§ **AIM OF THE EXERCISE**
Copy every line of the data that contains the string "startup".

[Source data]
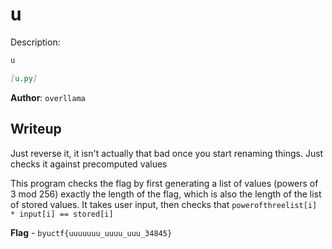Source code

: # u
Description:
```markdown
u

[u.py]
```

**Author**: `overllama`

## Writeup
Just reverse it, it isn't actually that bad once you start renaming things. Just checks it against precomputed values

This program checks the flag by first generating a list of values (powers of 3 mod 256) exactly the length of the flag, which is also the length of the list of stored values. It takes user input, then checks that `powerofthreelist[i] * input[i] == stored[i]`

**Flag** - `byuctf{uuuuuuu_uuuu_uuu_34845}`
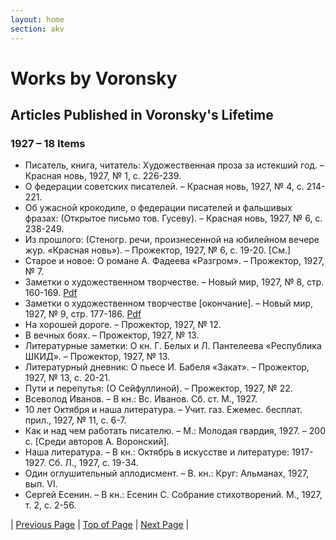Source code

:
 ```yaml
---
layout: home
section: akv
---
```

# Works by Voronsky
## Articles Published in Voronsky's Lifetime

### 1927 – 18 Items

- Писатель, книга, читатель: Художественная проза за истекший год. – Красная новь, 1927, № 1, с. 226-239.
- О федерации советских писателей. – Красная новь, 1927, № 4, с. 214-221.
- Об ужасной крокодиле, о федерации писателей и фальшивых фразах: (Открытое письмо тов. Гусеву). – Красная новь, 1927, № 6, с. 238-249.
- Из прошлого: (Стеногр. речи, произнесенной на юбилейном вечере жур. «Красная новь»). – Прожектор, 1927, № 6, с. 19-20. [См.]
- Старое и новое: О романе А. Фадеева «Разгром». – Прожектор, 1927, № 7.
- Заметки о художественном творчестве. – Новый мир, 1927, № 8, стр. 160-169. [Pdf](../Texts/AKV_Zametki1.pdf)
- Заметки о художественном творчестве [окончание]. – Новый мир, 1927, № 9, стр. 177-186. [Pdf](../Texts/AKV_Zametki2.pdf)
- На хорошей дороге. – Прожектор, 1927, № 12.
- В вечных боях. – Прожектор, 1927, № 13.
- Литературные заметки: О кн. Г. Белых и Л. Пантелеева «Республика ШКИД». – Прожектор, 1927, № 13.
- Литературный дневник: О пьесе И. Бабеля «Закат». – Прожектор, 1927, № 13, с. 20-21.
- Пути и перепутья: (О Сейфуллиной). – Прожектор, 1927, № 22.
- Всеволод Иванов. – В кн.: Вс. Иванов. Сб. ст. М., 1927.
- 10 лет Октября и наша литература. – Учит. газ. Ежемес. бесплат. прил., 1927, № 11, с. 6-7.
- Как и над чем работать писателю. – М.: Молодая гвардия, 1927. – 200 с. [Среди авторов А. Воронский].
- Наша литература. – В кн.: Октябрь в искусстве и литературе: 1917-1927. Сб. Л., 1927, с. 19-34.
- Один оглушительный аплодисмент. – В. кн.: Круг: Альманах, 1927, вып. VI.
- Сергей Есенин. – В кн.: Есенин С. Собрание стихотворений. М., 1927, т. 2, с. 2-56.

| [Previous Page](BiblioArt1926.html) | [Top of Page](#) | [Next Page](BiblioArt1928.html) |
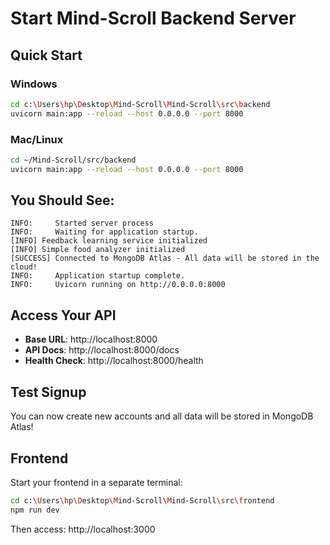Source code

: # Start Mind-Scroll Backend Server

## Quick Start

### Windows
```bash
cd c:\Users\hp\Desktop\Mind-Scroll\Mind-Scroll\src\backend
uvicorn main:app --reload --host 0.0.0.0 --port 8000
```

### Mac/Linux
```bash
cd ~/Mind-Scroll/src/backend
uvicorn main:app --reload --host 0.0.0.0 --port 8000
```

## You Should See:
```
INFO:     Started server process
INFO:     Waiting for application startup.
[INFO] Feedback learning service initialized
[INFO] Simple food analyzer initialized
[SUCCESS] Connected to MongoDB Atlas - All data will be stored in the cloud!
INFO:     Application startup complete.
INFO:     Uvicorn running on http://0.0.0.0:8000
```

## Access Your API

- **Base URL**: http://localhost:8000
- **API Docs**: http://localhost:8000/docs
- **Health Check**: http://localhost:8000/health

## Test Signup

You can now create new accounts and all data will be stored in MongoDB Atlas!

## Frontend

Start your frontend in a separate terminal:
```bash
cd c:\Users\hp\Desktop\Mind-Scroll\Mind-Scroll\src\frontend
npm run dev
```

Then access: http://localhost:3000

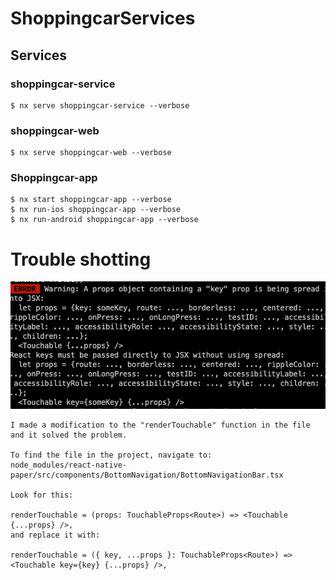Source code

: # ShoppingcarServices

## Services

### shoppingcar-service

```
$ nx serve shoppingcar-service --verbose
```
### shoppingcar-web
```
$ nx serve shoppingcar-web --verbose
```
### Shoppingcar-app

```
$ nx start shoppingcar-app --verbose
$ nx run-ios shoppingcar-app --verbose
$ nx run-android shoppingcar-app --verbose
```

# Trouble shotting

![spreadpropserror](./assets/spreadpropserror.png)

```
I made a modification to the "renderTouchable" function in the file and it solved the problem.

To find the file in the project, navigate to:
node_modules/react-native-paper/src/components/BottomNavigation/BottomNavigationBar.tsx

Look for this:

renderTouchable = (props: TouchableProps<Route>) => <Touchable {...props} />,
and replace it with:

renderTouchable = ({ key, ...props }: TouchableProps<Route>) => <Touchable key={key} {...props} />,
```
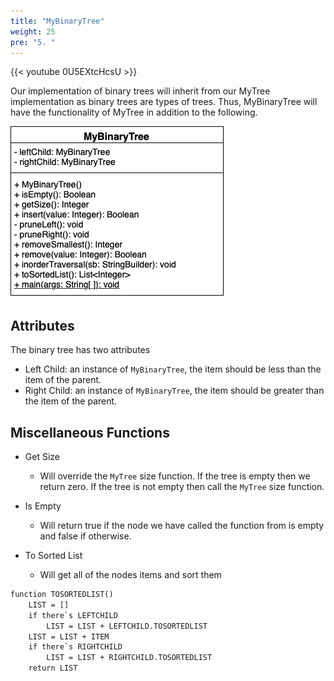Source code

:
 ```yaml
---
title: "MyBinaryTree"
weight: 25
pre: "5. "
---
```

{{< youtube 0U5EXtcHcsU  >}}

Our implementation of binary trees will inherit from our MyTree implementation as binary trees are types of trees. Thus, MyBinaryTree will have the functionality of MyTree in addition to the following. 

![UML](images/4/binary_uml.png)

Attributes
---

The binary tree has two attributes
- Left Child: an instance of `MyBinaryTree`, the item should be less than the item of the parent.
- Right Child: an instance of `MyBinaryTree`, the item should be greater than the item of the parent.


Miscellaneous Functions
---

- Get Size
    - Will override the `MyTree` size function. If the tree is empty then we return zero. If the tree is not empty then call the `MyTree` size function. 

- Is Empty
    - Will return true if the node we have called the function from is empty and false if otherwise. 

- To Sorted List
    - Will get all of the nodes items and sort them
``` tex
function TOSORTEDLIST()
    LIST = []
    if there`s LEFTCHILD
        LIST = LIST + LEFTCHILD.TOSORTEDLIST
    LIST = LIST + ITEM
    if there`s RIGHTCHILD
        LIST = LIST + RIGHTCHILD.TOSORTEDLIST
    return LIST
```

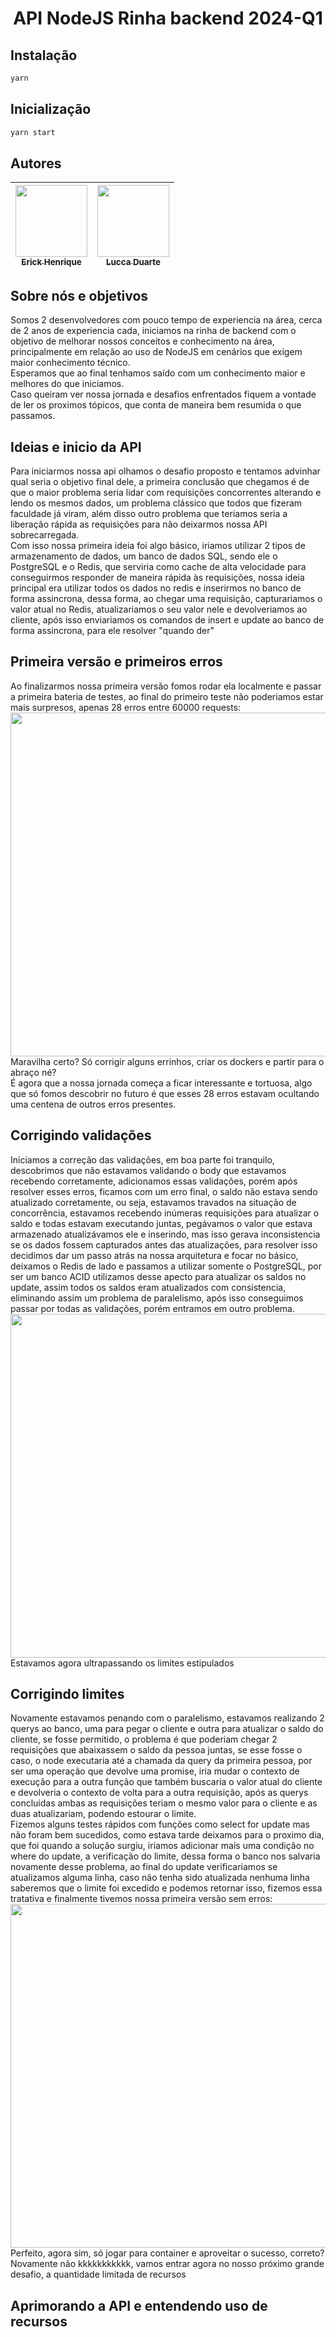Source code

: <h1 align="center"> API NodeJS Rinha backend 2024-Q1 </h1>

## Instalação


```sh
yarn
```
## Inicialização

```sh
yarn start
```

## Autores

| [<img loading="lazy" src="https://avatars.githubusercontent.com/u/77247827?v=4" width=115><br><sub>Erick Henrique</sub>](https://github.com/ErickHenrique2000) |  [<img loading="lazy" src="https://avatars.githubusercontent.com/u/59484056?v=4" width=115><br><sub>Lucca Duarte</sub>](https://github.com/Lucca810) |
| :---: | :---: |

## Sobre nós e objetivos

<p>
Somos 2 desenvolvedores com pouco tempo de experiencia na área, cerca de 2 anos de experiencia cada, iniciamos na rinha de backend com o objetivo de melhorar nossos conceitos e conhecimento na área, principalmente em relação ao uso de NodeJS em cenários que exigem maior conhecimento técnico. <br />
Esperamos que ao final tenhamos saído com um conhecimento maior e melhores do que iniciamos. <br />
Caso queiram ver nossa jornada e desafios enfrentados fiquem a vontade de ler os proximos tópicos, que conta de maneira bem resumida o que passamos.
</p>

## Ideias e inicio da API

<p>
Para iniciarmos nossa api olhamos o desafio proposto e tentamos advinhar qual seria o objetivo final dele, a primeira conclusão que chegamos é de que o maior problema seria lidar com requisições concorrentes alterando e lendo os mesmos dados, um problema clássico que todos que fizeram faculdade já viram, além disso outro problema que teriamos seria a liberação rápida as requisições para não deixarmos nossa API sobrecarregada. <br />
Com isso nossa primeira ideia foi algo básico, iriamos utilizar 2 tipos de armazenamento de dados, um banco de dados SQL, sendo ele o PostgreSQL e o Redis, que serviria como cache de alta velocidade para conseguirmos responder de maneira rápida às requisições, nossa ideia principal era utilizar todos os dados no redis e inserirmos no banco de forma assincrona, dessa forma, ao chegar uma requisição, capturariamos o valor atual no Redis, atualizariamos o seu valor nele e devolveriamos ao cliente, após isso enviariamos os comandos de insert e update ao banco de forma assincrona, para ele resolver "quando der"
</p>

## Primeira versão e primeiros erros

<p>
Ao finalizarmos nossa primeira versão fomos rodar ela localmente e passar a primeira bateria de testes, ao final do primeiro teste não poderiamos estar mais surpresos, apenas 28 erros entre 60000 requests:
<br />
<img src="https://i.ibb.co/nzkV6GN/Screenshot-4.png" width=550></img>
<br />
Maravilha certo? Só corrigir alguns errinhos, criar os dockers e partir para o abraço né? <br />
É agora que a nossa jornada começa a ficar interessante e tortuosa, algo que só fomos descobrir no futuro é que esses 28 erros estavam ocultando uma centena de outros erros presentes.
</p>

## Corrigindo validações

<p>
Iniciamos a correção das validações, em boa parte foi tranquilo, descobrimos que não estavamos validando o body que estavamos recebendo corretamente, adicionamos essas validações, porém após resolver esses erros, ficamos com um erro final, o saldo não estava sendo atualizado corretamente, ou seja, estavamos travados na situação de concorrência, estavamos recebendo inúmeras requisições para atualizar o saldo e todas estavam executando juntas, pegávamos o valor que estava armazenado atualizávamos ele e inserindo, mas isso gerava inconsistencia se os dados fossem capturados antes das atualizações, para resolver isso decidimos dar um passo atrás na nossa arquitetura e focar no básico, deixamos o Redis de lado e passamos a utilizar somente o PostgreSQL, por ser um banco ACID utilizamos desse apecto para atualizar os saldos no update, assim todos os saldos eram atualizados com consistencia, eliminando assim um problema de paralelismo, após isso conseguimos passar por todas as validações, porém entramos em outro problema.
<br />
<img src="https://i.ibb.co/nrw6xJ8/Screenshot-2.png" width=550></img>
<br />
Estavamos agora ultrapassando os limites estipulados
</p>

## Corrigindo limites
Novamente estavamos penando com o paralelismo, estavamos realizando 2 querys ao banco, uma para pegar o cliente e outra para atualizar o saldo do cliente, se fosse permitido, o problema é que poderiam chegar 2 requisições que abaixassem o saldo da pessoa juntas, se esse fosse o caso, o node executaria até a chamada da query da primeira pessoa, por ser uma operação que devolve uma promise, iria mudar o contexto de execução para a outra função que também buscaria o valor atual do cliente e devolveria o contexto de volta para a outra requisição, após as querys concluidas ambas as requisições teriam o mesmo valor para o cliente e as duas atualizariam, podendo estourar o limite.<br />
Fizemos alguns testes rápidos com funções como select for update mas não foram bem sucedidos, como estava tarde deixamos para o proximo dia, que foi quando a solução surgiu, iriamos adicionar mais uma condição no where do update, a verificação do limite, dessa forma o banco nos salvaria novamente desse problema, ao final do update verificariamos se atualizamos alguma linha, caso não tenha sido atualizada nenhuma linha saberemos que o limite foi excedido e podemos retornar isso, fizemos essa tratativa e finalmente tivemos nossa primeira versão sem erros: <br />
<img src="https://i.ibb.co/8Pp4jg8/Screenshot-3.png" width=550></img> <br/>
Perfeito, agora sim, só jogar para container e aproveitar o sucesso, correto? Novamente não kkkkkkkkkkk, vamos entrar agora no nosso próximo grande desafio, a quantidade limitada de recursos

## Aprimorando a API e entendendo uso de recursos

§ **ANSWER TO THIS TASK**
INFO:     Waiting for application startup.
INFO:     Application startup complete.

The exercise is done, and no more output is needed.